## EXERCISE
Could you repeat every record below exactly, leaving out the pictures?

## EXTRACTED RECORDS
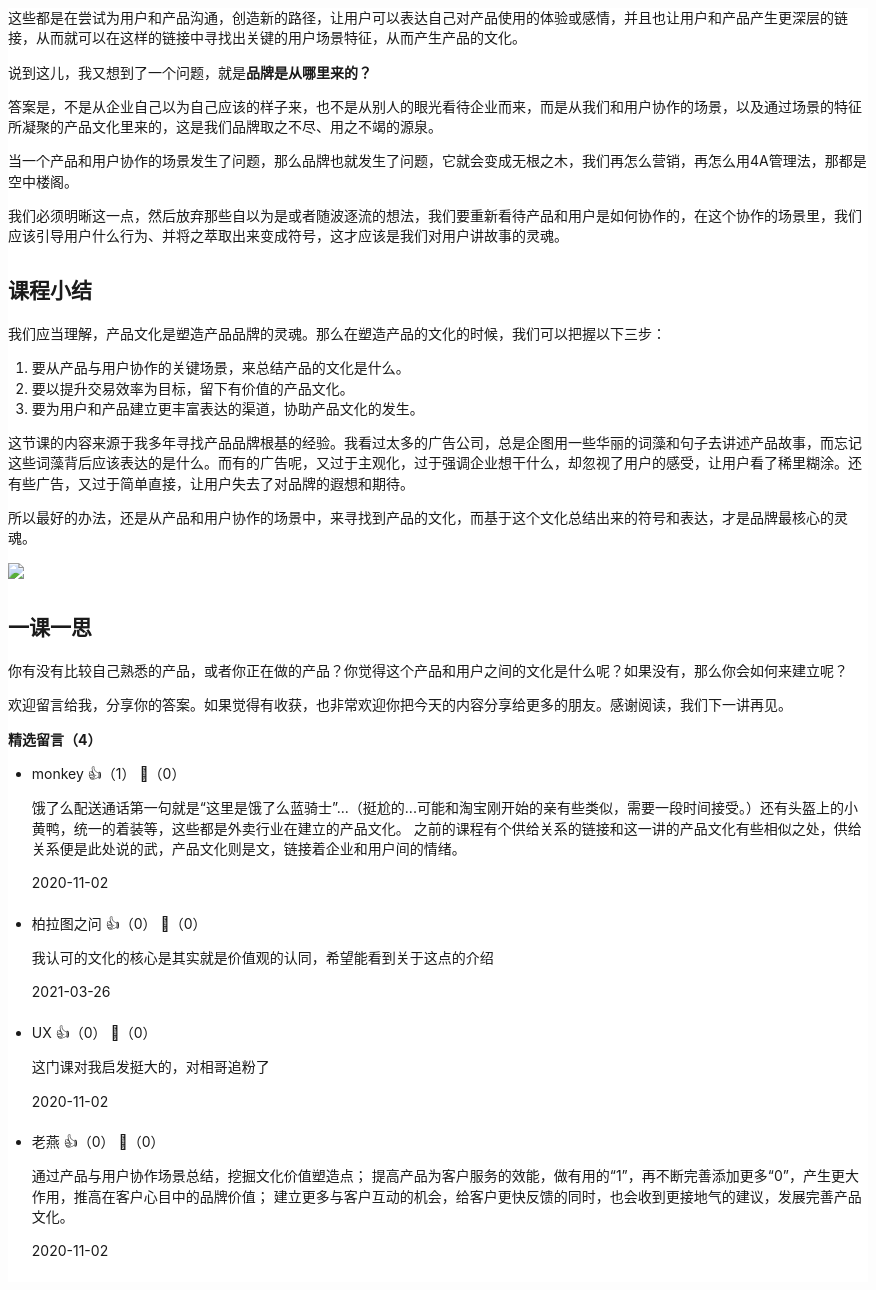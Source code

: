 这些都是在尝试为用户和产品沟通，创造新的路径，让用户可以表达自己对产品使用的体验或感情，并且也让用户和产品产生更深层的链接，从而就可以在这样的链接中寻找出关键的用户场景特征，从而产生产品的文化。

说到这儿，我又想到了一个问题，就是**品牌是从哪里来的？**

答案是，不是从企业自己以为自己应该的样子来，也不是从别人的眼光看待企业而来，而是从我们和用户协作的场景，以及通过场景的特征所凝聚的产品文化里来的，这是我们品牌取之不尽、用之不竭的源泉。

当一个产品和用户协作的场景发生了问题，那么品牌也就发生了问题，它就会变成无根之木，我们再怎么营销，再怎么用4A管理法，那都是空中楼阁。

我们必须明晰这一点，然后放弃那些自以为是或者随波逐流的想法，我们要重新看待产品和用户是如何协作的，在这个协作的场景里，我们应该引导用户什么行为、并将之萃取出来变成符号，这才应该是我们对用户讲故事的灵魂。

## 课程小结

我们应当理解，产品文化是塑造产品品牌的灵魂。那么在塑造产品的文化的时候，我们可以把握以下三步：

1. 要从产品与用户协作的关键场景，来总结产品的文化是什么。
2. 要以提升交易效率为目标，留下有价值的产品文化。
3. 要为用户和产品建立更丰富表达的渠道，协助产品文化的发生。

这节课的内容来源于我多年寻找产品品牌根基的经验。我看过太多的广告公司，总是企图用一些华丽的词藻和句子去讲述产品故事，而忘记这些词藻背后应该表达的是什么。而有的广告呢，又过于主观化，过于强调企业想干什么，却忽视了用户的感受，让用户看了稀里糊涂。还有些广告，又过于简单直接，让用户失去了对品牌的遐想和期待。

所以最好的办法，还是从产品和用户协作的场景中，来寻找到产品的文化，而基于这个文化总结出来的符号和表达，才是品牌最核心的灵魂。

![](https://static001.geekbang.org/resource/image/44/78/44ab38bfe92705cf0dcd758b6c843378.jpg?wh=1500%2A1066)

## 一课一思

你有没有比较自己熟悉的产品，或者你正在做的产品？你觉得这个产品和用户之间的文化是什么呢？如果没有，那么你会如何来建立呢？

欢迎留言给我，分享你的答案。如果觉得有收获，也非常欢迎你把今天的内容分享给更多的朋友。感谢阅读，我们下一讲再见。
<div><strong>精选留言（4）</strong></div><ul>
<li><span>monkey</span> 👍（1） 💬（0）<p>饿了么配送通话第一句就是“这里是饿了么蓝骑士”...（挺尬的...可能和淘宝刚开始的亲有些类似，需要一段时间接受。）还有头盔上的小黄鸭，统一的着装等，这些都是外卖行业在建立的产品文化。
之前的课程有个供给关系的链接和这一讲的产品文化有些相似之处，供给关系便是此处说的武，产品文化则是文，链接着企业和用户间的情绪。</p>2020-11-02</li><br/><li><span>柏拉图之问</span> 👍（0） 💬（0）<p>我认可的文化的核心是其实就是价值观的认同，希望能看到关于这点的介绍</p>2021-03-26</li><br/><li><span>UX</span> 👍（0） 💬（0）<p>这门课对我启发挺大的，对相哥追粉了</p>2020-11-02</li><br/><li><span>老燕</span> 👍（0） 💬（0）<p>通过产品与用户协作场景总结，挖掘文化价值塑造点；
提高产品为客户服务的效能，做有用的“1”，再不断完善添加更多“0”，产生更大作用，推高在客户心目中的品牌价值；
建立更多与客户互动的机会，给客户更快反馈的同时，也会收到更接地气的建议，发展完善产品文化。</p>2020-11-02</li><br/>
</ul>
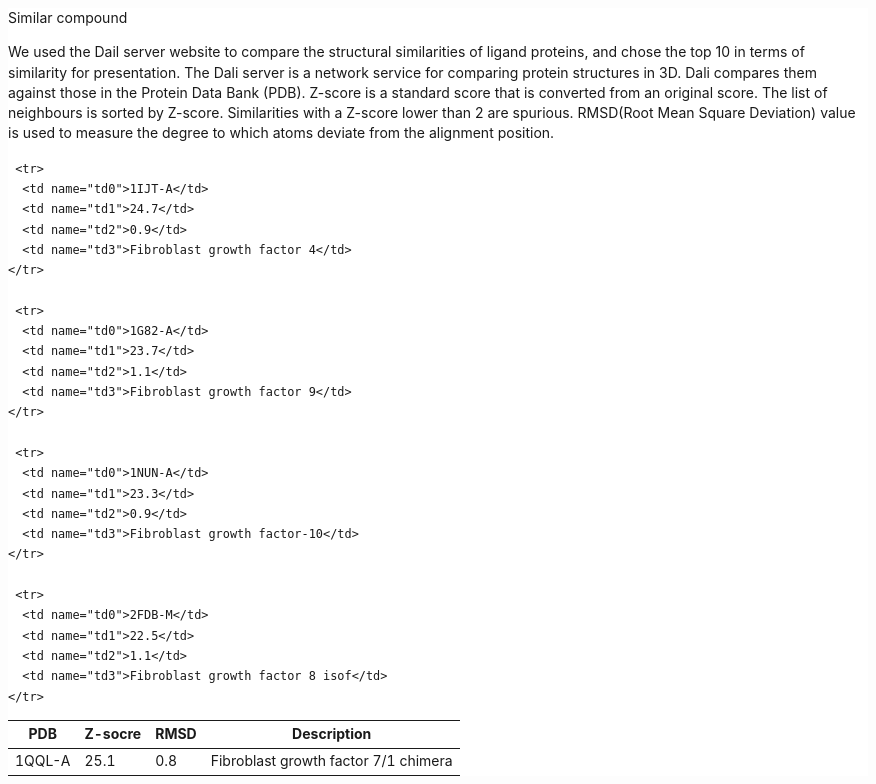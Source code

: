 
<p class="blowheader_box">Similar compound</p>                    
<p>We used the Dail server website to compare the structural similarities of ligand proteins, and chose the top 10 in terms of similarity for presentation. The Dali server is a network service for comparing protein structures in 3D. Dali compares them against those in the Protein Data Bank (PDB). Z-score is a standard score that is converted from an original score. The list of neighbours is sorted by Z-score. Similarities with a Z-score lower than 2 are spurious. RMSD(Root Mean Square Deviation) value is used to measure the degree to which atoms deviate from the alignment position.</p>
<table class="table table-bordered" style="table-layout:fixed;width:auto;margin-left:auto;margin-right:auto;">
      <thead>
      <tr>
        <th onclick="sortTable(0)">PDB</th>
        <th onclick="sortTable(1)">Z-socre</th>
        <th onclick="sortTable(2)">RMSD</th>
        <th onclick="sortTable(3)">Description</th>
      </tr>
      </thead>
    <tbody>
    <tr>
      <td name="td0">1QQL-A</td>
      <td name="td1">25.1</td>
      <td name="td2">0.8</td>
      <td name="td3">Fibroblast growth factor 7/1 chimera</td>
    </tr>
            
     <tr>
      <td name="td0">1IJT-A</td>
      <td name="td1">24.7</td>
      <td name="td2">0.9</td>
      <td name="td3">Fibroblast growth factor 4</td>
    </tr>
            
     <tr>
      <td name="td0">1G82-A</td>
      <td name="td1">23.7</td>
      <td name="td2">1.1</td>
      <td name="td3">Fibroblast growth factor 9</td>
    </tr>
            
     <tr>
      <td name="td0">1NUN-A</td>
      <td name="td1">23.3</td>
      <td name="td2">0.9</td>
      <td name="td3">Fibroblast growth factor-10</td>
    </tr>
            
     <tr>
      <td name="td0">2FDB-M</td>
      <td name="td1">22.5</td>
      <td name="td2">1.1</td>
      <td name="td3">Fibroblast growth factor 8 isof</td>
    </tr>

## SOLUTION TO THE PROBLEM
Source code

: 这些都是在尝试为用户和产品沟通，创造新的路径，让用户可以表达自己对产品使用的体验或感情，并且也让用户和产品产生更深层的链接，从而就可以在这样的链接中寻找出关键的用户场景特征，从而产生产品的文化。

说到这儿，我又想到了一个问题，就是**品牌是从哪里来的？**

答案是，不是从企业自己以为自己应该的样子来，也不是从别人的眼光看待企业而来，而是从我们和用户协作的场景，以及通过场景的特征所凝聚的产品文化里来的，这是我们品牌取之不尽、用之不竭的源泉。

当一个产品和用户协作的场景发生了问题，那么品牌也就发生了问题，它就会变成无根之木，我们再怎么营销，再怎么用4A管理法，那都是空中楼阁。

我们必须明晰这一点，然后放弃那些自以为是或者随波逐流的想法，我们要重新看待产品和用户是如何协作的，在这个协作的场景里，我们应该引导用户什么行为、并将之萃取出来变成符号，这才应该是我们对用户讲故事的灵魂。

## 课程小结

我们应当理解，产品文化是塑造产品品牌的灵魂。那么在塑造产品的文化的时候，我们可以把握以下三步：

1. 要从产品与用户协作的关键场景，来总结产品的文化是什么。
2. 要以提升交易效率为目标，留下有价值的产品文化。
3. 要为用户和产品建立更丰富表达的渠道，协助产品文化的发生。

这节课的内容来源于我多年寻找产品品牌根基的经验。我看过太多的广告公司，总是企图用一些华丽的词藻和句子去讲述产品故事，而忘记这些词藻背后应该表达的是什么。而有的广告呢，又过于主观化，过于强调企业想干什么，却忽视了用户的感受，让用户看了稀里糊涂。还有些广告，又过于简单直接，让用户失去了对品牌的遐想和期待。

所以最好的办法，还是从产品和用户协作的场景中，来寻找到产品的文化，而基于这个文化总结出来的符号和表达，才是品牌最核心的灵魂。

![](https://static001.geekbang.org/resource/image/44/78/44ab38bfe92705cf0dcd758b6c843378.jpg?wh=1500%2A1066)

## 一课一思

你有没有比较自己熟悉的产品，或者你正在做的产品？你觉得这个产品和用户之间的文化是什么呢？如果没有，那么你会如何来建立呢？

欢迎留言给我，分享你的答案。如果觉得有收获，也非常欢迎你把今天的内容分享给更多的朋友。感谢阅读，我们下一讲再见。
<div><strong>精选留言（4）</strong></div><ul>
<li><span>monkey</span> 👍（1） 💬（0）<p>饿了么配送通话第一句就是“这里是饿了么蓝骑士”...（挺尬的...可能和淘宝刚开始的亲有些类似，需要一段时间接受。）还有头盔上的小黄鸭，统一的着装等，这些都是外卖行业在建立的产品文化。
之前的课程有个供给关系的链接和这一讲的产品文化有些相似之处，供给关系便是此处说的武，产品文化则是文，链接着企业和用户间的情绪。</p>2020-11-02</li><br/><li><span>柏拉图之问</span> 👍（0） 💬（0）<p>我认可的文化的核心是其实就是价值观的认同，希望能看到关于这点的介绍</p>2021-03-26</li><br/><li><span>UX</span> 👍（0） 💬（0）<p>这门课对我启发挺大的，对相哥追粉了</p>2020-11-02</li><br/><li><span>老燕</span> 👍（0） 💬（0）<p>通过产品与用户协作场景总结，挖掘文化价值塑造点；
提高产品为客户服务的效能，做有用的“1”，再不断完善添加更多“0”，产生更大作用，推高在客户心目中的品牌价值；
建立更多与客户互动的机会，给客户更快反馈的同时，也会收到更接地气的建议，发展完善产品文化。</p>2020-11-02</li><br/>
</ul>
Source code

: 
<p class="blowheader_box">Similar compound</p>                    
<p>We used the Dail server website to compare the structural similarities of ligand proteins, and chose the top 10 in terms of similarity for presentation. The Dali server is a network service for comparing protein structures in 3D. Dali compares them against those in the Protein Data Bank (PDB). Z-score is a standard score that is converted from an original score. The list of neighbours is sorted by Z-score. Similarities with a Z-score lower than 2 are spurious. RMSD(Root Mean Square Deviation) value is used to measure the degree to which atoms deviate from the alignment position.</p>
<table class="table table-bordered" style="table-layout:fixed;width:auto;margin-left:auto;margin-right:auto;">
      <thead>
      <tr>
        <th onclick="sortTable(0)">PDB</th>
        <th onclick="sortTable(1)">Z-socre</th>
        <th onclick="sortTable(2)">RMSD</th>
        <th onclick="sortTable(3)">Description</th>
      </tr>
      </thead>
    <tbody>
    <tr>
      <td name="td0">1QQL-A</td>
      <td name="td1">25.1</td>
      <td name="td2">0.8</td>
      <td name="td3">Fibroblast growth factor 7/1 chimera</td>
    </tr>
            
     <tr>
      <td name="td0">1IJT-A</td>
      <td name="td1">24.7</td>
      <td name="td2">0.9</td>
      <td name="td3">Fibroblast growth factor 4</td>
    </tr>
            
     <tr>
      <td name="td0">1G82-A</td>
      <td name="td1">23.7</td>
      <td name="td2">1.1</td>
      <td name="td3">Fibroblast growth factor 9</td>
    </tr>
            
     <tr>
      <td name="td0">1NUN-A</td>
      <td name="td1">23.3</td>
      <td name="td2">0.9</td>
      <td name="td3">Fibroblast growth factor-10</td>
    </tr>
            
     <tr>
      <td name="td0">2FDB-M</td>
      <td name="td1">22.5</td>
      <td name="td2">1.1</td>
      <td name="td3">Fibroblast growth factor 8 isof</td>
    </tr>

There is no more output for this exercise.